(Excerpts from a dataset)
----------------
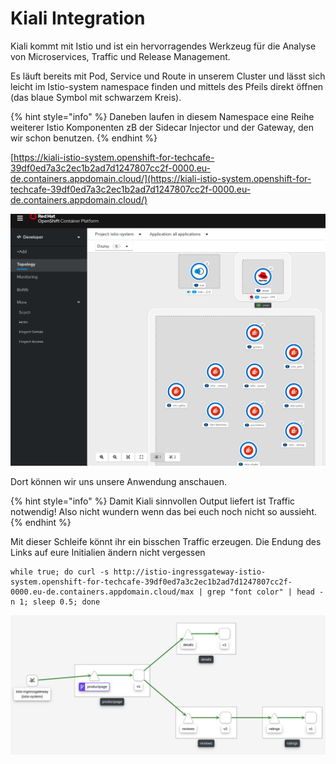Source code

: # Kiali Integration

Kiali kommt mit Istio und ist ein hervorragendes Werkzeug für die Analyse von Microservices, Traffic und Release Management.

Es läuft bereits mit Pod, Service und Route in unserem Cluster und lässt sich leicht im Istio-system namespace finden und mittels des Pfeils direkt öffnen \(das blaue Symbol mit schwarzem Kreis\).

{% hint style="info" %}
Daneben laufen in diesem Namespace eine Reihe weiterer Istio Komponenten zB der Sidecar Injector und der Gateway, den wir schon benutzen.
{% endhint %}

[https://kiali-istio-system.openshift-for-techcafe-39df0ed7a3c2ec1b2ad7d1247807cc2f-0000.eu-de.containers.appdomain.cloud/](https://kiali-istio-system.openshift-for-techcafe-39df0ed7a3c2ec1b2ad7d1247807cc2f-0000.eu-de.containers.appdomain.cloud/)

![](../../../.gitbook/assets/image%20%2899%29.png)

Dort können wir uns unsere Anwendung anschauen.

{% hint style="info" %}
Damit Kiali sinnvollen Output liefert ist Traffic notwendig! Also nicht wundern wenn das bei euch noch nicht so aussieht.
{% endhint %}

Mit dieser Schleife könnt ihr ein bisschen Traffic erzeugen. Die Endung des Links auf eure Initialien ändern nicht vergessen

```text
while true; do curl -s http://istio-ingressgateway-istio-system.openshift-for-techcafe-39df0ed7a3c2ec1b2ad7d1247807cc2f-0000.eu-de.containers.appdomain.cloud/max | grep "font color" | head -n 1; sleep 0.5; done
```

![](../../../.gitbook/assets/image%20%28123%29.png)

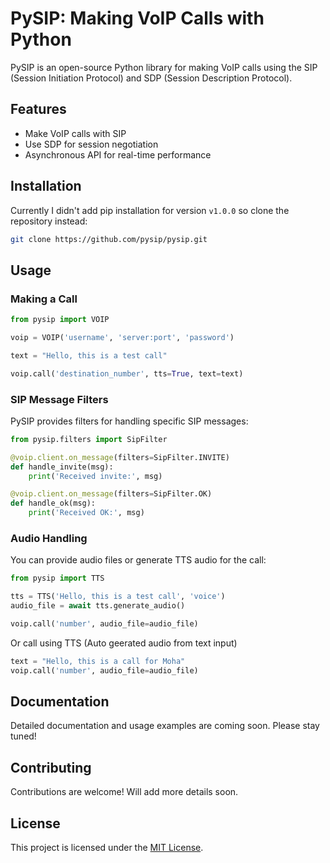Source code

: # PySIP: Making VoIP Calls with Python

PySIP is an open-source Python library for making VoIP calls using the SIP (Session Initiation Protocol) and SDP (Session Description Protocol).

## Features

- Make VoIP calls with SIP
- Use SDP for session negotiation
- Asynchronous API for real-time performance

## Installation

Currently I didn't add pip installation for
version `v1.0.0` so clone the repository instead:

```bash
git clone https://github.com/pysip/pysip.git
```
## Usage

### Making a Call

```python
from pysip import VOIP

voip = VOIP('username', 'server:port', 'password')

text = "Hello, this is a test call"

voip.call('destination_number', tts=True, text=text)
```
### SIP Message Filters

PySIP provides filters for handling specific SIP messages:

```python
from pysip.filters import SipFilter

@voip.client.on_message(filters=SipFilter.INVITE)
def handle_invite(msg):
    print('Received invite:', msg)

@voip.client.on_message(filters=SipFilter.OK)
def handle_ok(msg):
    print('Received OK:', msg)
```
### Audio Handling

You can provide audio files or generate TTS audio for the call:

```python
from pysip import TTS

tts = TTS('Hello, this is a test call', 'voice')
audio_file = await tts.generate_audio()

voip.call('number', audio_file=audio_file)
```
Or call using TTS (Auto geerated audio from text input)
```python
text = "Hello, this is a call for Moha"
voip.call('number', audio_file=audio_file)
```
## Documentation

Detailed documentation and usage examples are coming soon. Please stay tuned!

## Contributing

Contributions are welcome! Will add more details soon.

## License

This project is licensed under the [MIT License](LICENSE).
----------------
- [WHAT TO PRODUCE]
How many lines in the records above hold the word "License"? Give only the number.

- [RESPONSE FOR THIS EXERCISE]
2